• **DATASET RECORDS**
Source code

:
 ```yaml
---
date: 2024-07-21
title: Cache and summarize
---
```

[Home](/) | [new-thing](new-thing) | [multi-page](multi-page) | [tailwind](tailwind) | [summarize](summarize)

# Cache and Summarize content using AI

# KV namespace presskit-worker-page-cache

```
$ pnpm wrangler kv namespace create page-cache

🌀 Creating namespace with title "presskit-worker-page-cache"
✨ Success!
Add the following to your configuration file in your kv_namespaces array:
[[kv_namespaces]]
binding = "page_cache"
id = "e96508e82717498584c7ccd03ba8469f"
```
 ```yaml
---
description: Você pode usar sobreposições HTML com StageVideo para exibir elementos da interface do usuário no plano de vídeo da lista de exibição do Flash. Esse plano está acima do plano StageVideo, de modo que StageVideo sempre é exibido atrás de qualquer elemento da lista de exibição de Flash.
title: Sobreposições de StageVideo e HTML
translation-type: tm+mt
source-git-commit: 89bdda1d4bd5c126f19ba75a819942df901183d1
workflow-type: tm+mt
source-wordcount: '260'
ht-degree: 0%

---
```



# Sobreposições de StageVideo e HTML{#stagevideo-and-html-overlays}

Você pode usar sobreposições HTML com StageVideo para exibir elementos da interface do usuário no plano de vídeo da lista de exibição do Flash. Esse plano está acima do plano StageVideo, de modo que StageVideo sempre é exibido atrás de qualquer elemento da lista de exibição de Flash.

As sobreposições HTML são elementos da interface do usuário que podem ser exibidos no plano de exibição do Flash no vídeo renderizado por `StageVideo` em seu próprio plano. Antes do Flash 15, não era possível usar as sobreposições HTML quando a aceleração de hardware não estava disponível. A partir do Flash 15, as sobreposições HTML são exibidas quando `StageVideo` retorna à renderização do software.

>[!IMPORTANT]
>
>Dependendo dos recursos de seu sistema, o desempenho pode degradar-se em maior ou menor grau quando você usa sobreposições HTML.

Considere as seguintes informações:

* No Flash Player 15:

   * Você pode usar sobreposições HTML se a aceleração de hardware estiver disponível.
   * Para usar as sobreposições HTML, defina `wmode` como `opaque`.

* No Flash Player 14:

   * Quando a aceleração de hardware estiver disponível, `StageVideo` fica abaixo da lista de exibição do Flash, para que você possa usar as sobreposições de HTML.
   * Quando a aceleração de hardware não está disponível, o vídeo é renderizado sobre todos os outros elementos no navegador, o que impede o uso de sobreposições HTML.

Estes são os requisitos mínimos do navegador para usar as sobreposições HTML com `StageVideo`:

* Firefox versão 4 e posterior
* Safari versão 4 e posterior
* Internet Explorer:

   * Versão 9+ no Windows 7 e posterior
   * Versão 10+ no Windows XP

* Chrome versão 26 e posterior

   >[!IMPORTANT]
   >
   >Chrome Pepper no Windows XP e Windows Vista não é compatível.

• **WHAT YOU WILL DO**
Note every line above where the string "sempre" shows up, and copy those lines.

• **ANSWER SECTION**
description: Você pode usar sobreposições HTML com StageVideo para exibir elementos da interface do usuário no plano de vídeo da lista de exibição do Flash. Esse plano está acima do plano StageVideo, de modo que StageVideo sempre é exibido atrás de qualquer elemento da lista de exibição de Flash.
Você pode usar sobreposições HTML com StageVideo para exibir elementos da interface do usuário no plano de vídeo da lista de exibição do Flash. Esse plano está acima do plano StageVideo, de modo que StageVideo sempre é exibido atrás de qualquer elemento da lista de exibição de Flash.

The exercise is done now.